Un titre énigmatique, une rhapsodie de 8 minutes en 5 actes d'environ une minute et demie sur la schizophrénie digitale (des choeurs, du rock, du calme, du pop et un solo psychédélique pour finir)... Pas le truc le plus simple de Monmix mais le sujet on ne peut plus 7oolesque ne l'est pas non plus...
Avec l'informatique, internet, les jeux en lignes, les réseaux sociaux , on peut maintenant auto-gérer de multiples profils et changer complètement notre rapport au temps (un certain Douglas Rushkoff a d'ailleurs théorisé sur le sujet en proposant en particulier les néologismes Digiphrenia et Fractanoia).
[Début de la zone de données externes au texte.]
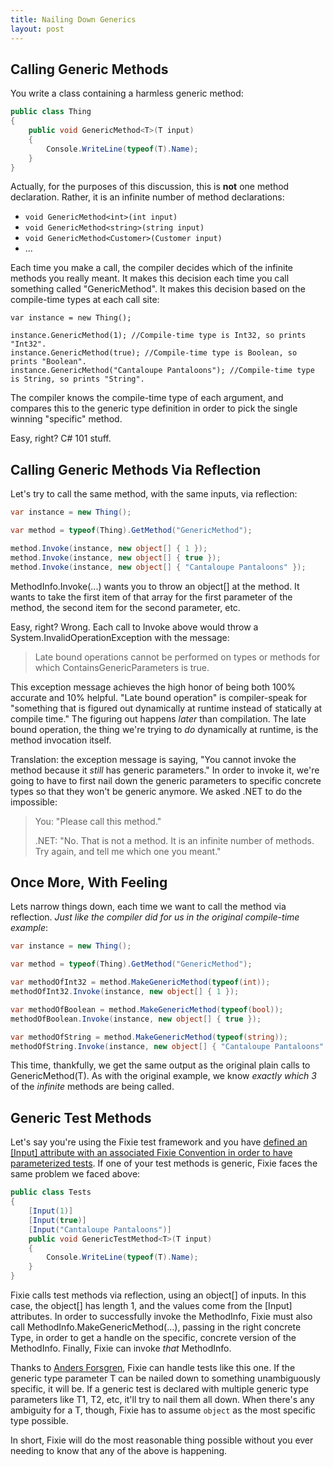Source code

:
 ```yaml
---
title: Nailing Down Generics
layout: post
---
```

## Calling Generic Methods

You write a class containing a harmless generic method:

```cs
public class Thing
{
    public void GenericMethod<T>(T input)
    {
        Console.WriteLine(typeof(T).Name);
    }
}
```

Actually, for the purposes of this discussion, this is **not** one method declaration. Rather, it is an infinite number of method declarations:

  * `void GenericMethod<int>(int input)`
  * `void GenericMethod<string>(string input)`
  * `void GenericMethod<Customer>(Customer input)`
  * ...

Each time you make a call, the compiler decides which of the infinite methods you really meant. It makes this decision each time you call something called "GenericMethod". It makes this decision based on the compile-time types at each call site:

```
var instance = new Thing();

instance.GenericMethod(1); //Compile-time type is Int32, so prints "Int32".
instance.GenericMethod(true); //Compile-time type is Boolean, so prints "Boolean".
instance.GenericMethod("Cantaloupe Pantaloons"); //Compile-time type is String, so prints "String".
```

The compiler knows the compile-time type of each argument, and compares this to the generic type definition in order to pick the single winning "specific" method.

Easy, right? C# 101 stuff.

## Calling Generic Methods Via Reflection

Let's try to call the same method, with the same inputs, via reflection:

```cs
var instance = new Thing();

var method = typeof(Thing).GetMethod("GenericMethod");

method.Invoke(instance, new object[] { 1 });
method.Invoke(instance, new object[] { true });
method.Invoke(instance, new object[] { "Cantaloupe Pantaloons" });
```

MethodInfo.Invoke(...) wants you to throw an object[] at the method. It wants to take the first item of that array for the first parameter of the method, the second item for the second parameter, etc. 

Easy, right? Wrong. Each call to Invoke above would throw a System.InvalidOperationException with the message:

> Late bound operations cannot be performed on types or methods for which ContainsGenericParameters is true.

This exception message achieves the high honor of being both 100% accurate and 10% helpful. "Late bound operation" is compiler-speak for "something that is figured out dynamically at runtime instead of statically at compile time." The figuring out happens _later_ than compilation. The late bound operation, the thing we're trying to _do_ dynamically at runtime, is the method invocation itself.

Translation: the exception message is saying, "You cannot invoke the method because it _still_ has generic parameters." In order to invoke it, we're going to have to first nail down the generic parameters to specific concrete types so that they won't be generic anymore. We asked .NET to do the impossible:

> You: "Please call this method."
> 
> .NET: "No. That is not a method. It is an infinite number of methods. Try again, and tell me which one you meant."

## Once More, With Feeling

Lets narrow things down, each time we want to call the method via reflection. _Just like the compiler did for us in the original compile-time example_:

```cs
var instance = new Thing();

var method = typeof(Thing).GetMethod("GenericMethod");

var methodOfInt32 = method.MakeGenericMethod(typeof(int));
methodOfInt32.Invoke(instance, new object[] { 1 });

var methodOfBoolean = method.MakeGenericMethod(typeof(bool));
methodOfBoolean.Invoke(instance, new object[] { true });

var methodOfString = method.MakeGenericMethod(typeof(string));
methodOfString.Invoke(instance, new object[] { "Cantaloupe Pantaloons" });
```

This time, thankfully, we get the same output as the original plain calls to GenericMethod<T>(T). As with the original example, we know _exactly which 3_ of the _infinite_ methods are being called.

## Generic Test Methods

Let's say you're using the Fixie test framework and you have [defined an [Input] attribute with an associated Fixie Convention in order to have parameterized tests](https://patrick.lioi.net/2013/09/27/a-swiss-army-katana/). If one of your test methods is generic, Fixie faces the same problem we faced above:

```cs
public class Tests
{
    [Input(1)]
    [Input(true)]
    [Input("Cantaloupe Pantaloons")]
    public void GenericTestMethod<T>(T input)
    {
        Console.WriteLine(typeof(T).Name);
    }
}
```

Fixie calls test methods via reflection, using an object[] of inputs. In this case, the object[] has length 1, and the values come from the [Input] attributes. In order to successfully invoke the MethodInfo, Fixie must also call MethodInfo.MakeGenericMethod(...), passing in the right concrete Type, in order to get a handle on the specific, concrete version of the MethodInfo. Finally, Fixie can invoke _that_ MethodInfo.

Thanks to [Anders Forsgren](https://github.com/andersforsgren), Fixie can handle tests like this one. If the generic type parameter T can be nailed down to something unambiguously specific, it will be. If a generic test is declared with multiple generic type parameters like T1, T2, etc, it'll try to nail them all down. When there's any ambiguity for a T, though, Fixie has to assume `object` as the most specific type possible.

In short, Fixie will do the most reasonable thing possible without you ever needing to know that any of the above is happening.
Ce n'est pas sans risque et la schizophrénie digitale guette quand on devient incapable de gérer toutes ces personalités, quand on ne distingue plus vraiment le réel et le virtuel, quand le temps ne devient plus qu'un instant prolongé avec le bombardement d'alertes et d'infos de toutes sortes.
Les 5 actes : on commence par des choeurs qui se répondent et se superposent, on poursuit avec une mise en garde très rock, on se calme avec une réflexion dépouillée sur les dérives et les conséquences de l'inneffacable, on s'eclate ensemble pour remettre le pied dans la vraie vie et on termine avec un solo psychédélique.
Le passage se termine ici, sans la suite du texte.